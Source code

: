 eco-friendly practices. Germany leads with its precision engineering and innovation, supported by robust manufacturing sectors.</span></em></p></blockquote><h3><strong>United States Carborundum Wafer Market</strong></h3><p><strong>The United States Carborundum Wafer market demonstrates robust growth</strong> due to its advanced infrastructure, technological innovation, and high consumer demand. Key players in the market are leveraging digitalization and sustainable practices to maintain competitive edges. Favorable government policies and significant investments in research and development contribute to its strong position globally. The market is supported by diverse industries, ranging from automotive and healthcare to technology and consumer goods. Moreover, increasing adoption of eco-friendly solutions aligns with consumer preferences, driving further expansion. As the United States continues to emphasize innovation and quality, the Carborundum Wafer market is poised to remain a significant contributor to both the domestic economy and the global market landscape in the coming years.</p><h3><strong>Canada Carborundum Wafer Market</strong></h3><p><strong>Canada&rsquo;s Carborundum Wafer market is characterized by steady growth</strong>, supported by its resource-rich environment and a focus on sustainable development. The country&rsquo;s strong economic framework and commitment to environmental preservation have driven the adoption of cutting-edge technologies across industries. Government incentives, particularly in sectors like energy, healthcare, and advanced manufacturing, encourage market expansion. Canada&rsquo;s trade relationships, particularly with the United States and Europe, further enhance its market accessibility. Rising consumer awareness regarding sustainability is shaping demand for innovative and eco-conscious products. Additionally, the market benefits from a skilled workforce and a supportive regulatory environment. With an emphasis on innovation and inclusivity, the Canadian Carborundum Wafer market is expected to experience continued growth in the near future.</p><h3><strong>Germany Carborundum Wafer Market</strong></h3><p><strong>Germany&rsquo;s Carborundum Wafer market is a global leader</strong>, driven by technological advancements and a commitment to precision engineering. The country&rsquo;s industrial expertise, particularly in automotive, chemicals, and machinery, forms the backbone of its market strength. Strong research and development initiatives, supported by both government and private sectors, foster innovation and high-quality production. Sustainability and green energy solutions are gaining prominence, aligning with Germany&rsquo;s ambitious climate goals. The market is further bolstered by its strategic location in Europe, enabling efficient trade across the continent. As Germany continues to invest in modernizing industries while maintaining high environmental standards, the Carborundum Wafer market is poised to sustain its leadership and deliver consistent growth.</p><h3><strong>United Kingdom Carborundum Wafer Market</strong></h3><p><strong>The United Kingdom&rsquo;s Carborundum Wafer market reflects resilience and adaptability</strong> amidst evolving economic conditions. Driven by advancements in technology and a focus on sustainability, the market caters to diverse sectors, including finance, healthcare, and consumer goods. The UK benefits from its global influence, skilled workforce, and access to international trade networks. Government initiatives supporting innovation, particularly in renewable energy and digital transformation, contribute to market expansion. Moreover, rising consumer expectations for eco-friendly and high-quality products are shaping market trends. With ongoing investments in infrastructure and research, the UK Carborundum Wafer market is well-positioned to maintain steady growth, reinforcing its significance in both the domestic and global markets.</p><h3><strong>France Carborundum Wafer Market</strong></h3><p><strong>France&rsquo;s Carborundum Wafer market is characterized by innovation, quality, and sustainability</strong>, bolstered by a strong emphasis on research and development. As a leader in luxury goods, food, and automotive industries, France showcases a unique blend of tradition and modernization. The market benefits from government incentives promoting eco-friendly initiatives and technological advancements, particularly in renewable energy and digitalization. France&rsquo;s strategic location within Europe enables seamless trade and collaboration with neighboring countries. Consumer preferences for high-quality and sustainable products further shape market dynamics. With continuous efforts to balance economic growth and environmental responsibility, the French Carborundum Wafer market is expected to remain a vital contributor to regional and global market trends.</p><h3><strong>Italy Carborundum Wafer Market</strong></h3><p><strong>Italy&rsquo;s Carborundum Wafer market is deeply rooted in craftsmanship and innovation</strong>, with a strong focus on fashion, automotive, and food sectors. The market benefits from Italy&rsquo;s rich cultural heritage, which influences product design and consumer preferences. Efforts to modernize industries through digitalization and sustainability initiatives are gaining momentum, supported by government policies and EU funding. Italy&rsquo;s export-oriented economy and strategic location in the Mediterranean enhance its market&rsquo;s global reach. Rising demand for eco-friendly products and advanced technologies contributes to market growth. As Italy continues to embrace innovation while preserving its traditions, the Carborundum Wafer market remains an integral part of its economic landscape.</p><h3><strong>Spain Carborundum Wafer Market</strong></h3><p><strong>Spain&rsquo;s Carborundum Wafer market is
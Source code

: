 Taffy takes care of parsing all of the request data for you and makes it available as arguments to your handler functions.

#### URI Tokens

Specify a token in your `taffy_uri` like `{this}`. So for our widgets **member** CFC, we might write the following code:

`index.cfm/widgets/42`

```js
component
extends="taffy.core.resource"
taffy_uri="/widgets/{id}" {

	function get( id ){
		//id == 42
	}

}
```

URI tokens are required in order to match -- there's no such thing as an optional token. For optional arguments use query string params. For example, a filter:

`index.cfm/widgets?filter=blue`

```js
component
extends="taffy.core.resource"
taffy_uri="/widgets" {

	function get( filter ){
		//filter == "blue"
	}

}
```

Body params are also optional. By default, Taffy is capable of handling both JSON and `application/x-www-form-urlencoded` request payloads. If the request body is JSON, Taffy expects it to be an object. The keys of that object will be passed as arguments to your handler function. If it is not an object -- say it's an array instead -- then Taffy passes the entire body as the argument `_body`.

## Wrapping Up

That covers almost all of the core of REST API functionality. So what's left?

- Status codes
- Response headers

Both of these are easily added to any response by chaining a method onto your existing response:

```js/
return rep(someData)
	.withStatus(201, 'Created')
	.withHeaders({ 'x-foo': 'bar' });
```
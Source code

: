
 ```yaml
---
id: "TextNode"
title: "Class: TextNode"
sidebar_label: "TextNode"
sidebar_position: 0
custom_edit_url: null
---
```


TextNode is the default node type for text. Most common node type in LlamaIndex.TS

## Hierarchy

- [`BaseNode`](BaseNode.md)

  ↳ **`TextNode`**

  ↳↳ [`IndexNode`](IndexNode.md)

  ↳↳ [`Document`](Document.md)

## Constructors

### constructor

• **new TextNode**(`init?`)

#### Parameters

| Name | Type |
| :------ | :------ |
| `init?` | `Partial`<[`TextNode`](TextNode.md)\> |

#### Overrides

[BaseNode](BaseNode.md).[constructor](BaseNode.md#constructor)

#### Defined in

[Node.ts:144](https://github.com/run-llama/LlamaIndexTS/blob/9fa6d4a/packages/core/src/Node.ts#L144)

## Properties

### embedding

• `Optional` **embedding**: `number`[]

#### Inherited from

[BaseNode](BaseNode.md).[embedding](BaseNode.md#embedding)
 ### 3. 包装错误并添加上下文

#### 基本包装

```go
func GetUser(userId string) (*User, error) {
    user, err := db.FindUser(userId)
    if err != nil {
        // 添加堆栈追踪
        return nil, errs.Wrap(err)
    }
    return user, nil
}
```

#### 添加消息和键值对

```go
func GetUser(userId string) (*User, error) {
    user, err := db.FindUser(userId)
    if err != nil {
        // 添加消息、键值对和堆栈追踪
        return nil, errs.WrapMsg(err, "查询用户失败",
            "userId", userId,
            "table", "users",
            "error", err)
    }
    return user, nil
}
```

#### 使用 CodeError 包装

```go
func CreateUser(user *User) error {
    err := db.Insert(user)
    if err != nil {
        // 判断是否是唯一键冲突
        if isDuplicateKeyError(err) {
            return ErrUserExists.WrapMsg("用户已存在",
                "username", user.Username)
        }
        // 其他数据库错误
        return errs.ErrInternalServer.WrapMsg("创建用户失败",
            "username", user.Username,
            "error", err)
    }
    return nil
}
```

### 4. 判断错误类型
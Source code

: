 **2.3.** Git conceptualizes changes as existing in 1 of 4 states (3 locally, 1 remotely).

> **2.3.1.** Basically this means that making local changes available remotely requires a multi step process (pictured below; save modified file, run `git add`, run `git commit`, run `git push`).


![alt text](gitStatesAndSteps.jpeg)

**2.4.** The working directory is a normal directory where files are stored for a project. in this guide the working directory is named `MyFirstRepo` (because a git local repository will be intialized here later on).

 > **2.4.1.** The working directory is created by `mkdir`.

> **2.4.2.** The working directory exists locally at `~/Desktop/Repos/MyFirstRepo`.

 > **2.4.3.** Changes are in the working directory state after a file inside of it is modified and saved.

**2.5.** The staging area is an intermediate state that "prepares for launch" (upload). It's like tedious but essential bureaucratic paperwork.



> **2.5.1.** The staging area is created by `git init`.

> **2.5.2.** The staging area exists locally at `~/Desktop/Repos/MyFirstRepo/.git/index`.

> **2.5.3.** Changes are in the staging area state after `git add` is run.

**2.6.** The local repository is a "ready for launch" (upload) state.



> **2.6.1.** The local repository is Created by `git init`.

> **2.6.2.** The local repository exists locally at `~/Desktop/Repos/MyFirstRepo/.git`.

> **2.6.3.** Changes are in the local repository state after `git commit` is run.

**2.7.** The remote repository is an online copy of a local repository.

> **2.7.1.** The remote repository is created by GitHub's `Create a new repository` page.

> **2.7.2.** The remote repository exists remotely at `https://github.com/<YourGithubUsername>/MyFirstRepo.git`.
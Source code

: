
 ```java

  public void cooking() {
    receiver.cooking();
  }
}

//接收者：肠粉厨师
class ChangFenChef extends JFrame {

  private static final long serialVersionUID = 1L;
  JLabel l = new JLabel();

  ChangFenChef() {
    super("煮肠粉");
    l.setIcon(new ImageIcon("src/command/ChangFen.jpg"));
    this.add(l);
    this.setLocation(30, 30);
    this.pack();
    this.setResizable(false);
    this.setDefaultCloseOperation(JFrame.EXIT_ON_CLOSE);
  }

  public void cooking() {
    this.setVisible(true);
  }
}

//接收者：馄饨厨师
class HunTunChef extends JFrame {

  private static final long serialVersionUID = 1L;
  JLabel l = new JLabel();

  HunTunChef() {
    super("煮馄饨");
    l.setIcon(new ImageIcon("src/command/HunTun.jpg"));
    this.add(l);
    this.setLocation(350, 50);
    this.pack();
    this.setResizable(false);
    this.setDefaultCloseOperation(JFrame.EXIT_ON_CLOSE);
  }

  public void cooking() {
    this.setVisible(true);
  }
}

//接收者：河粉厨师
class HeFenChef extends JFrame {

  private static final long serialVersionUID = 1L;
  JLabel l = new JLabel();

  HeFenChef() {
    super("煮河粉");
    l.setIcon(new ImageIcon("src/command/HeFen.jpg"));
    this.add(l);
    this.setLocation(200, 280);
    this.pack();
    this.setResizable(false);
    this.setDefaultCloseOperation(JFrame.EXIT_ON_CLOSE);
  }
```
....................
* WORK ITEM
Check each line of the material for the string "working" and say how many lines have it. Give the number only.

* OUTPUT FOR THIS TASK
4